We read The Sellout by Paul Beatty for our book club this month. I didn't get to go to book club, so I can't tell you much about how other people reacted to it, but I definitely had mixed feelings.
This is biting satire. I'm not sure I found it "funny," although I did frequently find it thought-provoking. It begins with a black man before the Supreme Court on charges of slavery and it's a flashback so that you can see how this relatively normal, educated man ends up attempting segregation and slavery in order to actualize change and fulfillment for the citizens of his town. It's absurd and totally on the nose.

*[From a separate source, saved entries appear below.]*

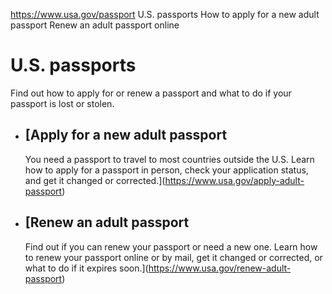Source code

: 

https://www.usa.gov/passport
U.S. passports
How to apply for a new adult passport
Renew an adult passport online

U.S. passports
==============

Find out how to apply for or renew a passport and what to do if your passport is lost or stolen.

* [Apply for a new adult passport
  ------------------------------
  You need a passport to travel to most countries outside the U.S. Learn how to apply for a passport in person, check your application status, and get it changed or corrected.](https://www.usa.gov/apply-adult-passport)
* [Renew an adult passport
  -----------------------
  Find out if you can renew your passport or need a new one. Learn how to renew your passport online or by mail, get it changed or corrected, or what to do if it expires soon.](https://www.usa.gov/renew-adult-passport)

On the bright side, there was so much culture and history I learned by reading this book. Post-it notes are busting out of the side of the copy I borrowed from the library. Beatty is often hilarious - I frequently imagined a stand-up comic using the material on stage. I did chuckle an awful lot.
"He...belonged to that scary subset of black lycanthropic thinkers I like to refer to as "wereniggers." BY day, wereniggers are erudite and urbane, but with ever lunar cycle, fiscal quarter, and tenure review their hackles rise, and they slip into their floor-length fur coats and mike stoles, grow fangs, and schlep down from their ivory towers and corporate boardrooms to prowl the inner cities, so that they can howl at the full moon over drinks and mediocre blues music...Normally I try to avoid wereniggers at all costs. It's no the fear of being intellectually ripped to shreds that frightens me most, it's the cloying insistence on addressing everyone, especially people they can't stand, as Brother So-and-so and Sister This-and-that." (page 96)
I laughed out loud for a full minute.
On the other hand, though, this was just too much of a bitter pill for me to swallow. I think fiction on race can be pointed and hard to read, but worthwhile, but after a couple hundred pages of this, I just wanted to crawl under the covers and never come out again. Maybe that's the point? I don't know. I just didn't find it enjoyable to read.
It is definitely excellent writing. So if satire is your jam, go for it.
Slang terms I didn't know: kine bud, cholo school, skrill, and Soreno. I should be embarrassed, but I'm not.
Pop culture references I had to look up: golliwog, Stepin Fetchit, Guy Laroche, jubo, Kunta Kinte, Mr. Green Jeans, Slicker Smith, Chattanooga Brown, Beulah "Mammy" McQueenie, Kara Walker, Killer of Sheep, Lee Morgan, Kathleen Battle, Basquiat, Fran Ross, and Johnny Otis.
Other things I that went on post-it notes: PW Botha, Luftwaffe, Panglossian, mercurochrome, varnas, Wannsee Conference, and Arschloch.
I'm probably a better person for having read this novel.